## What this task involves
In the data below, find each line carrying the string "LaTeX" and copy it out.

[Data extracted from a collection]

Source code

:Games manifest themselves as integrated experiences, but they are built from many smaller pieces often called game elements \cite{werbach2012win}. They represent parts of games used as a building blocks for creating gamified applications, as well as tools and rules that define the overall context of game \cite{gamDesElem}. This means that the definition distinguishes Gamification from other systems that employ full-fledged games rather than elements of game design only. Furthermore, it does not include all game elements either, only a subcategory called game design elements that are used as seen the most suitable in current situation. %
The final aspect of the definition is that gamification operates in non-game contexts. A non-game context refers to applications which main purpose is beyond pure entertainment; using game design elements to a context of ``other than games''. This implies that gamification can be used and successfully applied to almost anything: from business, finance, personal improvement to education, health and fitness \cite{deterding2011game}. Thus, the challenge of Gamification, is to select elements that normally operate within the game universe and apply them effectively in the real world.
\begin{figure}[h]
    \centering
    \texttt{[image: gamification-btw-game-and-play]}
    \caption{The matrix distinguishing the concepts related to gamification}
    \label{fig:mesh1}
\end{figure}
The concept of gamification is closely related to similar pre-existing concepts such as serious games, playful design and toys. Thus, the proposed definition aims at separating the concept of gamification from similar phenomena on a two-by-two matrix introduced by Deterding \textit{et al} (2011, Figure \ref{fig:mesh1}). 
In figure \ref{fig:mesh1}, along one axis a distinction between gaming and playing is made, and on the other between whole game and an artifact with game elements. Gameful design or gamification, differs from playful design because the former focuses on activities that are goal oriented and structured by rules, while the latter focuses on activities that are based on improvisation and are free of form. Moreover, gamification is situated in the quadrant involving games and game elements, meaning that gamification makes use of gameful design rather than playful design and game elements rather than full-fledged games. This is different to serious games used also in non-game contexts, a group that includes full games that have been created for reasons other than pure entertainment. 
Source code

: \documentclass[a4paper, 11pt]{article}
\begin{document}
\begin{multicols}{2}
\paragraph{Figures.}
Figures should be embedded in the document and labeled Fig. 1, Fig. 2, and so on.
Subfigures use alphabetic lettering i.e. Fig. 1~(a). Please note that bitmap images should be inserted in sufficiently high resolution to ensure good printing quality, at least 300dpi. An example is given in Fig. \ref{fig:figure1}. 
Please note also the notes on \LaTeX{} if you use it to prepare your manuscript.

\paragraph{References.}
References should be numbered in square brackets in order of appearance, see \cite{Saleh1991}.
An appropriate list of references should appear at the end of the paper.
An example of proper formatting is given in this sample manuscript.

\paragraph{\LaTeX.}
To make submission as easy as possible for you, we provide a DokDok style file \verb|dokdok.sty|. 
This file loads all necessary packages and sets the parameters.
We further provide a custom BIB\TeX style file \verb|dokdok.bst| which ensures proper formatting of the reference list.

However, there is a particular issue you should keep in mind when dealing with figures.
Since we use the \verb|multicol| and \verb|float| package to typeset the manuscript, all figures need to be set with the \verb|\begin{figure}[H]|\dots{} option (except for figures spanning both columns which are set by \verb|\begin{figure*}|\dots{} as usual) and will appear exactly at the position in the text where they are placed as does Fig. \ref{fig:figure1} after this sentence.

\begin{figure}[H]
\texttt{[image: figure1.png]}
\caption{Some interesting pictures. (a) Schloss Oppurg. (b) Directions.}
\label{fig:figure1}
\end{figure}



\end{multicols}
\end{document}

## Result of the task
Please note also the notes on \LaTeX{} if you use it to prepare your manuscript.
\paragraph{\LaTeX.}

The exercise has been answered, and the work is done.